GOAL OF THE EXERCISE ::
One range is to be output from the listing below, exactly as written: the line with "I'm Suraj Das</h1>" to the line with "- 🌱 I’m currently", both kept.

DATA SUPPLIED ::
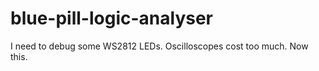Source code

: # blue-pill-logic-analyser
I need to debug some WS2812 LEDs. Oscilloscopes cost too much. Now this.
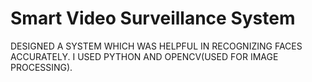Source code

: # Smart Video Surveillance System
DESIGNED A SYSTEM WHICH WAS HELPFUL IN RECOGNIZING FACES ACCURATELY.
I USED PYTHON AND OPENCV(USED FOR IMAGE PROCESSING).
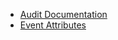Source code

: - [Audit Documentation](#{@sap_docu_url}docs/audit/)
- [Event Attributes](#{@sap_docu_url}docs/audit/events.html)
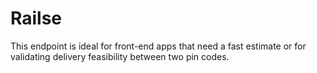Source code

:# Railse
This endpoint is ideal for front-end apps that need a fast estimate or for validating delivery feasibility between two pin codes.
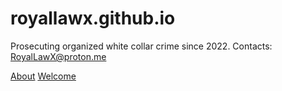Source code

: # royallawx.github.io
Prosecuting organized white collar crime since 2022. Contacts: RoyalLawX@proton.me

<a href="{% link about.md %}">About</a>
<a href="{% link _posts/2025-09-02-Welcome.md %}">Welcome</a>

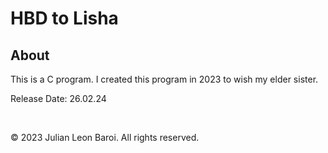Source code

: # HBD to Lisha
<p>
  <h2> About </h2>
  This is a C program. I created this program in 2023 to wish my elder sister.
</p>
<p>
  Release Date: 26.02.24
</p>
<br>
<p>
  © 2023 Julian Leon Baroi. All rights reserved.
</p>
...
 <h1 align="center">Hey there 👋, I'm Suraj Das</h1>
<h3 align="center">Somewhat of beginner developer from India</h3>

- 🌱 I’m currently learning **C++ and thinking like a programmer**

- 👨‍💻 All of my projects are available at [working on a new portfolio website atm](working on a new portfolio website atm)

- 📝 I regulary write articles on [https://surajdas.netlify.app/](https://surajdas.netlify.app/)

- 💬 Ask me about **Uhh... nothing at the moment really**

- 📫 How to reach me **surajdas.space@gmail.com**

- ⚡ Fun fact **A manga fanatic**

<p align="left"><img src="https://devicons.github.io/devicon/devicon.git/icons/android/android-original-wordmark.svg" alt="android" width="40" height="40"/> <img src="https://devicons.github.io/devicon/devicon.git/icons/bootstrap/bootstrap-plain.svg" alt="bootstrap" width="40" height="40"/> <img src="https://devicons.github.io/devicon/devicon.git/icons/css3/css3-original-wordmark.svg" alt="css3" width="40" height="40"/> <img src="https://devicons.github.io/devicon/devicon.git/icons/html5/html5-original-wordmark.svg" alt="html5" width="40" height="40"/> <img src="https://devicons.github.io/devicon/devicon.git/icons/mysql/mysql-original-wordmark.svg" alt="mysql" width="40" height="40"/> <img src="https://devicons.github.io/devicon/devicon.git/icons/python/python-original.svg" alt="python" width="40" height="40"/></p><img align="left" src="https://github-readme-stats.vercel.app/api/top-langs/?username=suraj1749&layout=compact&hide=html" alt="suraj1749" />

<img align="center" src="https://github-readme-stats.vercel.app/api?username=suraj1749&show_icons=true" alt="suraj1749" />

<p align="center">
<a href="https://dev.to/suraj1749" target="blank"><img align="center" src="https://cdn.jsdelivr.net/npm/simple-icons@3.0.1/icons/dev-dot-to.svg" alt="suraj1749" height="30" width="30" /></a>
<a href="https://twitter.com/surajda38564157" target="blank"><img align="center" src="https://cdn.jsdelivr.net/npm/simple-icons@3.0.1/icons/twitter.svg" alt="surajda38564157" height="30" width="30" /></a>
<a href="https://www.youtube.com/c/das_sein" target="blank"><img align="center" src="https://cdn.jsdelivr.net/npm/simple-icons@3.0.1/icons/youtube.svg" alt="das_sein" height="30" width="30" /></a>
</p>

EXERCISE RESULT ::
 <h1 align="center">Hey there 👋, I'm Suraj Das</h1>
<h3 align="center">Somewhat of beginner developer from India</h3>

- 🌱 I’m currently learning **C++ and thinking like a programmer**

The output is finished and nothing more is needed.